Chaudhry Shujaat Hussain, President of the ruling Pakistan Muslim League, a former prime minister and member of General Musharraf's inner circle, said the president understood the ramifications of failing to lift the widely criticised measure.   

"I'm sure it will end in two to three weeks as President Pervez Musharraf is aware of the consequences of long emergency rule," Chaudhry Shujaat Hussain, President of the ruling Pakistan Muslim League, said in the Dawn's Wednesday edition.

Officials have said national elections will still take place in January, but Musharraf has not yet said when the vote will be held or when the emergency will end.   

Pakistani opposition parties will discuss on Wednesday how to overturn emergency rule, hoping to capitalise on international disapproval over the detention of growing numbers of lawyers and political opponents.   

Opposition leader Benazir Bhutto, in her strongest comments since Musharraf assumed emergency powers on Saturday, said the world must make Pakistan's military leader revoke his measures or tell him to quit.  

"If he doesn't, then I believe that the international community must choose between the people of Pakistan and him," Bhutto said in an interview with Britain's Channel 4 News.   
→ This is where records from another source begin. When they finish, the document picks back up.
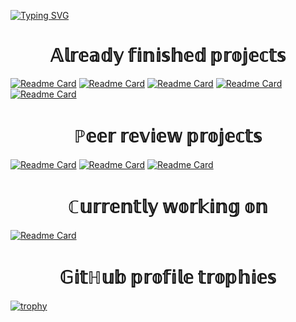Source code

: [![Typing SVG](https://readme-typing-svg.demolab.com?font=Fira+Code&size=30&pause=1000&color=FFFFFF&center=true&width=550&lines=Hi+there%2C+my+name+is+Sergey;Welcome+to+my+GitHub+account)](https://git.io/typing-svg)

<h1 align="center">𝔸𝕝𝕣𝕖𝕒𝕕𝕪 𝕗𝕚𝕟𝕚𝕤𝕙𝕖𝕕 𝕡𝕣𝕠𝕛𝕖𝕔𝕥𝕤</h1>

[![Readme Card](https://github-readme-stats.vercel.app/api/pin/?username=Chernosmaga&repo=java-kanban)](https://github.com/Chernosmaga/java-kanban)
[![Readme Card](https://github-readme-stats.vercel.app/api/pin/?username=Chernosmaga&repo=hangman-game)](https://github.com/Chernosmaga/hangman-game)
[![Readme Card](https://github-readme-stats.vercel.app/api/pin/?username=Chernosmaga&repo=salary-counter)](https://github.com/Chernosmaga/salary-counter)
[![Readme Card](https://github-readme-stats.vercel.app/api/pin/?username=Chernosmaga&repo=java-sprint1-hw)](https://github.com/Chernosmaga/java-sprint1-hw)
[![Readme Card](https://github-readme-stats.vercel.app/api/pin/?username=Chernosmaga&repo=java-sprint2-hw)](https://github.com/Chernosmaga/java-sprint2-hw)

<h1 align="center">ℙ𝕖𝕖𝕣 𝕣𝕖𝕧𝕚𝕖𝕨 𝕡𝕣𝕠𝕛𝕖𝕔𝕥𝕤</h1>

[![Readme Card](https://github-readme-stats.vercel.app/api/pin/?username=Chernosmaga&repo=reverse-polish-notation)](https://github.com/Chernosmaga/reverse-polish-notation)
[![Readme Card](https://github-readme-stats.vercel.app/api/pin/?username=Chernosmaga&repo=m1-t12-code-style)](https://github.com/Chernosmaga/m1-t12-code-style)
[![Readme Card](https://github-readme-stats.vercel.app/api/pin/?username=Chernosmaga&repo=leap-year)](https://github.com/Chernosmaga/leap-year)

<h1 align="center">ℂ𝕦𝕣𝕣𝕖𝕟𝕥𝕝𝕪 𝕨𝕠𝕣𝕜𝕚𝕟𝕘 𝕠𝕟</h1>

[![Readme Card](https://github-readme-stats.vercel.app/api/pin/?username=Chernosmaga&repo=java-filmorate)](https://github.com/Chernosmaga/java-filmorate)

<h1 align="center">𝔾𝕚𝕥ℍ𝕦𝕓 𝕡𝕣𝕠𝕗𝕚𝕝𝕖 𝕥𝕣𝕠𝕡𝕙𝕚𝕖𝕤</h1>

[![trophy](https://github-profile-trophy.vercel.app/?username=Chernosmaga)](https://github.com/ryo-ma/github-profile-trophy)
Bhutto, who arrived in the capital Islamabad on Tuesday, was due to meet leaders of smaller parties on Wednesday, though several have been detained.   

She has not yet mobilised her people power on the streets, but said her party will stage a protest rally in the garrison town of Rawalpindi next to Islamabad, on November 9.   

The United States and Britain were joined by the 27-nation European Union in urging Musharraf to release all political detainees, including members of the judiciary, relax media curbs, and seek reconciliation with political opponents.   

The EU said Musharraf should stick to a pledge to step down as army chief this month and hold elections in January.